= Work instructions =
Among the entries below, take the line with "Kurban Bayramı, Müslümanlar için önemli bir" and the line with "I'm a software developer from Brazil. 🇧🇷", and output them and every line between them exactly, with nothing else.

= Dataset entries =
···

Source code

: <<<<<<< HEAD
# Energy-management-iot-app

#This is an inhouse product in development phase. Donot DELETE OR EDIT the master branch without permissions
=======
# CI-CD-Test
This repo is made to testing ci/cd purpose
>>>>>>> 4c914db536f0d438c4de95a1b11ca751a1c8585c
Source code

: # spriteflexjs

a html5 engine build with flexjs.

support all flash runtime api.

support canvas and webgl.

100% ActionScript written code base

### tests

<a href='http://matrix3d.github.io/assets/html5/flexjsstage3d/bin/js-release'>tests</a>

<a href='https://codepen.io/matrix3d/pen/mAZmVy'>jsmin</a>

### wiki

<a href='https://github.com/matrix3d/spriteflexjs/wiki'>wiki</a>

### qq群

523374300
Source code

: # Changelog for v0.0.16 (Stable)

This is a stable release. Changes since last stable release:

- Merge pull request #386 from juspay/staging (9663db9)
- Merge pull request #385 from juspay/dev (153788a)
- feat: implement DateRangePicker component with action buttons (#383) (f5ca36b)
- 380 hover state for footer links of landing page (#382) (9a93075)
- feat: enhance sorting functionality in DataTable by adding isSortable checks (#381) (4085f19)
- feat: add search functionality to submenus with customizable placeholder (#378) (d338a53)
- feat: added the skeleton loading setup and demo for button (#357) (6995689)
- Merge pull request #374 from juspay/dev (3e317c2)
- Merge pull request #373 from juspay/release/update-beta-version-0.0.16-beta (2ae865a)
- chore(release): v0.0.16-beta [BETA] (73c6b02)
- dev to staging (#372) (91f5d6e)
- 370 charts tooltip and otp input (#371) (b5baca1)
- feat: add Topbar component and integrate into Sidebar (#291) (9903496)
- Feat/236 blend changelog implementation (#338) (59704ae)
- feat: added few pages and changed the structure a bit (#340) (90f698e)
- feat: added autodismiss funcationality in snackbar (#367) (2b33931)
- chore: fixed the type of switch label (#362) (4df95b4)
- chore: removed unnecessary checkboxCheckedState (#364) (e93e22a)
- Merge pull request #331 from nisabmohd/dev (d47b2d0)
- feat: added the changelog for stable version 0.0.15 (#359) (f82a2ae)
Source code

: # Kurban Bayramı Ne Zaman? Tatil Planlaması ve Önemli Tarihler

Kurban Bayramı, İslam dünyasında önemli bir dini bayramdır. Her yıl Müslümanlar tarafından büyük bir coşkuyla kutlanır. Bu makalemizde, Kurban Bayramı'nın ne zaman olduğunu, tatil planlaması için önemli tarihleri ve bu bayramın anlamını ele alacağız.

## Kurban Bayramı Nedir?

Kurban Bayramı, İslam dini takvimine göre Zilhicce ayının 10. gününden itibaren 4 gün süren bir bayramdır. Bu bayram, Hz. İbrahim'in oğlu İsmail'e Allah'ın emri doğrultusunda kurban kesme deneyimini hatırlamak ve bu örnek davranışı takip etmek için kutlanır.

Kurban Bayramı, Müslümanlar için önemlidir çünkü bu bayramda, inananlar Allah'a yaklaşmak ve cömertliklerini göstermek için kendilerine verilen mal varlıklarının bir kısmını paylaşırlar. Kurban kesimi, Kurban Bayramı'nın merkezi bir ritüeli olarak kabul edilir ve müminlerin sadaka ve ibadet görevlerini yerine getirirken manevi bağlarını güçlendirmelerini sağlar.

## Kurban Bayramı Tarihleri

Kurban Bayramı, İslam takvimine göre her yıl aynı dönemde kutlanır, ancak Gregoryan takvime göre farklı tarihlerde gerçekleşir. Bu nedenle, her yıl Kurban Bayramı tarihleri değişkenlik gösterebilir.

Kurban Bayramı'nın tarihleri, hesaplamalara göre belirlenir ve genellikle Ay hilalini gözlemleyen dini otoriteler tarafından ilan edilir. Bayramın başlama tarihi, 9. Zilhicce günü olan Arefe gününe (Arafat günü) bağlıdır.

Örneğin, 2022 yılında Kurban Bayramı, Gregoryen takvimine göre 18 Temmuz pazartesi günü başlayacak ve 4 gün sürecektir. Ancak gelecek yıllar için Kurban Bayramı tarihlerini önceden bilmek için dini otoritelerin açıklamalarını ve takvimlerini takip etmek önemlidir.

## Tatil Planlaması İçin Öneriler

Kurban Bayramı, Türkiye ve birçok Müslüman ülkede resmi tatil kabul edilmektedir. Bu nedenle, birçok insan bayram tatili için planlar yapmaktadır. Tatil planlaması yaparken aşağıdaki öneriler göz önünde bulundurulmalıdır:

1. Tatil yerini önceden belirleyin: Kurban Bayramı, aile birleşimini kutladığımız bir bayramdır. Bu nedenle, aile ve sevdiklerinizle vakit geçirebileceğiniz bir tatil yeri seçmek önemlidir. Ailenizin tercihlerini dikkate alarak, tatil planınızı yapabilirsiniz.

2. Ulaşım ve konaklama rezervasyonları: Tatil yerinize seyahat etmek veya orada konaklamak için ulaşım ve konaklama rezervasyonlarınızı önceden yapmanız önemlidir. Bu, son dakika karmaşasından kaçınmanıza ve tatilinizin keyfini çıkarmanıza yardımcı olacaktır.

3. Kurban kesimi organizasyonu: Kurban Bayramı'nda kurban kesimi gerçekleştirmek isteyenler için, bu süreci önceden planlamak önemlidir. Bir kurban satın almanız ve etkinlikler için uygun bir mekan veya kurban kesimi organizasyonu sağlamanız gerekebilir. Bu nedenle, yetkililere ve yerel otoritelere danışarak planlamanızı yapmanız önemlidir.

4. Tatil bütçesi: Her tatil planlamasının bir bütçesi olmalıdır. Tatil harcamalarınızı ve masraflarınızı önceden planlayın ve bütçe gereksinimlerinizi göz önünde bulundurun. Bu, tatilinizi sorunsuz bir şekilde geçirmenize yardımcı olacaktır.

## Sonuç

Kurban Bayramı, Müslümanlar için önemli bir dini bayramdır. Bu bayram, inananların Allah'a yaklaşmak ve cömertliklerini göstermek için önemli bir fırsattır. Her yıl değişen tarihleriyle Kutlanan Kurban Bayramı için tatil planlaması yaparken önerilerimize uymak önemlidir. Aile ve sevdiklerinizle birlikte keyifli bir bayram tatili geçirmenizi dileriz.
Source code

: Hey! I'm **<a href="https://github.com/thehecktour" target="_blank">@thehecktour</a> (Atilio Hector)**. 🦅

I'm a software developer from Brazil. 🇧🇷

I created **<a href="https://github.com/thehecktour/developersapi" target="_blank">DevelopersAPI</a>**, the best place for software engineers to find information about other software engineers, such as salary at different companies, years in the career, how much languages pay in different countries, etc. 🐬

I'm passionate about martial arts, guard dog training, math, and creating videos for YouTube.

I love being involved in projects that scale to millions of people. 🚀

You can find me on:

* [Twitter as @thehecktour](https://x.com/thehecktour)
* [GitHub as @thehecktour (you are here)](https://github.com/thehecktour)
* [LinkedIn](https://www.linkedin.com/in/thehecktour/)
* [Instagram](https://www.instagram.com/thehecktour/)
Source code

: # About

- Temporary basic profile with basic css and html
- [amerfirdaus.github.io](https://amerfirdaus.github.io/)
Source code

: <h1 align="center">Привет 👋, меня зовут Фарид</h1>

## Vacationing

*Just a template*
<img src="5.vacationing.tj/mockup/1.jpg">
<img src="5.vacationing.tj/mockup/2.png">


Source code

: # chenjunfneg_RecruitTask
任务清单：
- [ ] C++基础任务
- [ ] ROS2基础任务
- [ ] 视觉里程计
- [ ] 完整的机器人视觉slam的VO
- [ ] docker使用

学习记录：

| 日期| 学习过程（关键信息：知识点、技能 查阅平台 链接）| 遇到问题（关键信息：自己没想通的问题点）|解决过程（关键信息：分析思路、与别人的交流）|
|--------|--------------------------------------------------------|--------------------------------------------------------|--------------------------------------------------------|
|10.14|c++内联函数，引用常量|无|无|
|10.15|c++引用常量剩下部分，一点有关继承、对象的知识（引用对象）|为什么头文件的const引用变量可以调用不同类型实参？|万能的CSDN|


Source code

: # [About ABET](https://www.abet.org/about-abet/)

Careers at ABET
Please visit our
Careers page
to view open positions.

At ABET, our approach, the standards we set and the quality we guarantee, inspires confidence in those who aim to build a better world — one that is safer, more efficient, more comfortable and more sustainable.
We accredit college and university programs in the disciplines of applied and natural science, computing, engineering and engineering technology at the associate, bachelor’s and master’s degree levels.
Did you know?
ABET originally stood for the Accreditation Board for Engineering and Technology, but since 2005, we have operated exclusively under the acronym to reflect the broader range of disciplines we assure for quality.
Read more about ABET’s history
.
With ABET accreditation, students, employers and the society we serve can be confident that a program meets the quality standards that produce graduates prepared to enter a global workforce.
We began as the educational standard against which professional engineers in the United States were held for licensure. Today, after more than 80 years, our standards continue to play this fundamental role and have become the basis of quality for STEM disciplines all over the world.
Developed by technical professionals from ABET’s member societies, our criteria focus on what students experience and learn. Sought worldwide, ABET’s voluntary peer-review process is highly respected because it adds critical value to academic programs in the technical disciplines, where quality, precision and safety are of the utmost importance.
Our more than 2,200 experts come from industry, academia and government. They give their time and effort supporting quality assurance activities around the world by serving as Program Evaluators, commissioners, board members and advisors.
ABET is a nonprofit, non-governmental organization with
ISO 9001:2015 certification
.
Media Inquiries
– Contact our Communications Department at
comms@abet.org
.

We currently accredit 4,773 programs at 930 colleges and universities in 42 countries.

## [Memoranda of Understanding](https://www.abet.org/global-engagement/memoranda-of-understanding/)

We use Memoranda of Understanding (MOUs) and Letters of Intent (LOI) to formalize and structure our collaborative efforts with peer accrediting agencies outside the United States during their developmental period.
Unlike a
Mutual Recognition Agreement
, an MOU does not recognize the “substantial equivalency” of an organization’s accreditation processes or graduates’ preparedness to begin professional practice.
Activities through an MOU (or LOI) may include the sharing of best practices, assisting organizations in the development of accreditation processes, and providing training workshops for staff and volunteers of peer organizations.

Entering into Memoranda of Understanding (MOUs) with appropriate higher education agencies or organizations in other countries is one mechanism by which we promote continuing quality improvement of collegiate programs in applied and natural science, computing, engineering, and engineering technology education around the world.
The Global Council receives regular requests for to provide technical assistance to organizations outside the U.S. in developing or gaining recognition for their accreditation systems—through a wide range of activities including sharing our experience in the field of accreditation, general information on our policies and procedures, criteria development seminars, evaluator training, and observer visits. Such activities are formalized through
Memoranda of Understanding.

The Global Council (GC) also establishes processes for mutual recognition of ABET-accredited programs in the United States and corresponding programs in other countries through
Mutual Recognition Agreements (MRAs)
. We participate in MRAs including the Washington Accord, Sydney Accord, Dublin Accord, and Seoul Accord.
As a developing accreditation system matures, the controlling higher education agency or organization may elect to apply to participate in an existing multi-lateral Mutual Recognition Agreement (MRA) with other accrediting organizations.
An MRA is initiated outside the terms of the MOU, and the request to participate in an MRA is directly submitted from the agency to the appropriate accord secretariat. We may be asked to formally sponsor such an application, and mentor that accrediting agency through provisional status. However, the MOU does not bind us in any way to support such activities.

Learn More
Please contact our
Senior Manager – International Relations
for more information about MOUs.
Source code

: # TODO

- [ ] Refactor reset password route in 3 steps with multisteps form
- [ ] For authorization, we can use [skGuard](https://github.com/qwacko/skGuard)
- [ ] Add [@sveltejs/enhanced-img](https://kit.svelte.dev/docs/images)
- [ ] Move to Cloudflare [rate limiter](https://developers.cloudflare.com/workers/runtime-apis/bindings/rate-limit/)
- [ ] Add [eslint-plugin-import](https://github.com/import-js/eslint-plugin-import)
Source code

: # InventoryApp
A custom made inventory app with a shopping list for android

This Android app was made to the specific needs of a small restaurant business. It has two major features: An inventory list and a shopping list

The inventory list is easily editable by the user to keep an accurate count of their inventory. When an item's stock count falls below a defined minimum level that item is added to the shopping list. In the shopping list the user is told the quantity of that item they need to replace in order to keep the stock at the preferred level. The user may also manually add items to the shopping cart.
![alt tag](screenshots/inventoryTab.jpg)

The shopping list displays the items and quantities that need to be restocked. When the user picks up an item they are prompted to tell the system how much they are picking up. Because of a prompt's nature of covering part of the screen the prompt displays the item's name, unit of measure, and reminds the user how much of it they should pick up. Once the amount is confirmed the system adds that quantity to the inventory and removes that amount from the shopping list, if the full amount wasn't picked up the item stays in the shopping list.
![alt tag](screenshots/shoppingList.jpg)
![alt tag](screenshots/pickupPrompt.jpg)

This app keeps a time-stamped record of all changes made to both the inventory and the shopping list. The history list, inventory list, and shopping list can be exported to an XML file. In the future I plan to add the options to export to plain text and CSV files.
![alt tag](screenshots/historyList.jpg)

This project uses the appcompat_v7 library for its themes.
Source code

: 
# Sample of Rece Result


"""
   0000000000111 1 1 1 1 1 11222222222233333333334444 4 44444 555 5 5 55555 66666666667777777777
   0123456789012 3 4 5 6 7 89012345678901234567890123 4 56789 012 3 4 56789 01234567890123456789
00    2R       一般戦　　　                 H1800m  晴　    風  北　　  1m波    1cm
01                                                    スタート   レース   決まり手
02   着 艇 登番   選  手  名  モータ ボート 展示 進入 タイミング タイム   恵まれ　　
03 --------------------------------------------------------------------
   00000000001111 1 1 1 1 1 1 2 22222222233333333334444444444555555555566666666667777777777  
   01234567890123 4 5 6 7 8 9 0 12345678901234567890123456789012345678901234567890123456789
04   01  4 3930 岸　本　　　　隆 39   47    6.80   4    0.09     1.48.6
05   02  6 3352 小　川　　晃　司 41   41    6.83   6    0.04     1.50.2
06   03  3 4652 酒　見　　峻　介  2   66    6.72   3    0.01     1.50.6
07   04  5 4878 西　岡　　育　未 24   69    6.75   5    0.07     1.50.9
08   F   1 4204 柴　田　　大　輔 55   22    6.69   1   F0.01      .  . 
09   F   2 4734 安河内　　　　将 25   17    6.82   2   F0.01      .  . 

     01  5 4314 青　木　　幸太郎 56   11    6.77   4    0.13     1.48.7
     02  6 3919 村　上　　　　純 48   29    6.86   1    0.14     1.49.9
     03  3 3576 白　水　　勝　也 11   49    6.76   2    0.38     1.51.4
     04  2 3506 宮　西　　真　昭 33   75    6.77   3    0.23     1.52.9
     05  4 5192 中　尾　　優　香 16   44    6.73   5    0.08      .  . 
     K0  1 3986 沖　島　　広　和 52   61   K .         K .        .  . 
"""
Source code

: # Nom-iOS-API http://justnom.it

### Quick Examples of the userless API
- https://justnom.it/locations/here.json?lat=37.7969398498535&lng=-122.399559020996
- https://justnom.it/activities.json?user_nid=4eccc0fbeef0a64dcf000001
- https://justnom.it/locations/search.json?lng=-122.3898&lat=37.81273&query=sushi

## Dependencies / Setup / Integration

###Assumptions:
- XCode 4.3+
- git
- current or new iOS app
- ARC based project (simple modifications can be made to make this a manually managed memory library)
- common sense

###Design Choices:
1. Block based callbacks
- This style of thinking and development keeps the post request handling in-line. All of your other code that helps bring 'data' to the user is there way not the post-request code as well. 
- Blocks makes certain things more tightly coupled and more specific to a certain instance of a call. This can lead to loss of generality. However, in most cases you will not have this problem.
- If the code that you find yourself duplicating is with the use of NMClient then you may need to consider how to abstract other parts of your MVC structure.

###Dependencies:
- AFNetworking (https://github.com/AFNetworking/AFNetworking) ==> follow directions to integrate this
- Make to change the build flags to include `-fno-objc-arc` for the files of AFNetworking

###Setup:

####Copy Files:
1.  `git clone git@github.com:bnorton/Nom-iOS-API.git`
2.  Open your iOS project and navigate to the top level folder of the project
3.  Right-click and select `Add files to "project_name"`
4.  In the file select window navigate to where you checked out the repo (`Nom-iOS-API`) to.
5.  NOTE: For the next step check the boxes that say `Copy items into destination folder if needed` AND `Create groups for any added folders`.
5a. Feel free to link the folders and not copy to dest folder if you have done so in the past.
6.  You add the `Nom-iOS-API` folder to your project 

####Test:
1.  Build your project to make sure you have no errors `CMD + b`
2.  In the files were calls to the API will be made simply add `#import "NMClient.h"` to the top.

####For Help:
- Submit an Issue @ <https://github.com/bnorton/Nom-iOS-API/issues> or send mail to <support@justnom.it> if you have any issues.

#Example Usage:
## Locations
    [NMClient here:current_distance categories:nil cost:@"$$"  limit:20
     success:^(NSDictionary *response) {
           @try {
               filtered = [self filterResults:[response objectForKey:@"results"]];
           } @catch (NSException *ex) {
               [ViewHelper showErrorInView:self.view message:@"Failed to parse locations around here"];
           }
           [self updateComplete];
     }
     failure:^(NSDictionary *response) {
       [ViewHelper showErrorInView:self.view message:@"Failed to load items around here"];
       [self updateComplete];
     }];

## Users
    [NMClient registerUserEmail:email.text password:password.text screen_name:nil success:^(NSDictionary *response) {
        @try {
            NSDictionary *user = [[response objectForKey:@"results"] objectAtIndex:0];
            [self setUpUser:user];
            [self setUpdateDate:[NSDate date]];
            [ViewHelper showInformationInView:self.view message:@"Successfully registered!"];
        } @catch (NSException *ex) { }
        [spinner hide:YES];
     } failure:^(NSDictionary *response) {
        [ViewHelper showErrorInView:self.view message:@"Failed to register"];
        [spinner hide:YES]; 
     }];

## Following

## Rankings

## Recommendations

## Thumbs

···

= Expected answer =
Kurban Bayramı, Müslümanlar için önemli bir dini bayramdır. Bu bayram, inananların Allah'a yaklaşmak ve cömertliklerini göstermek için önemli bir fırsattır. Her yıl değişen tarihleriyle Kutlanan Kurban Bayramı için tatil planlaması yaparken önerilerimize uymak önemlidir. Aile ve sevdiklerinizle birlikte keyifli bir bayram tatili geçirmenizi dileriz.
Source code

: Hey! I'm **<a href="https://github.com/thehecktour" target="_blank">@thehecktour</a> (Atilio Hector)**. 🦅

I'm a software developer from Brazil. 🇧🇷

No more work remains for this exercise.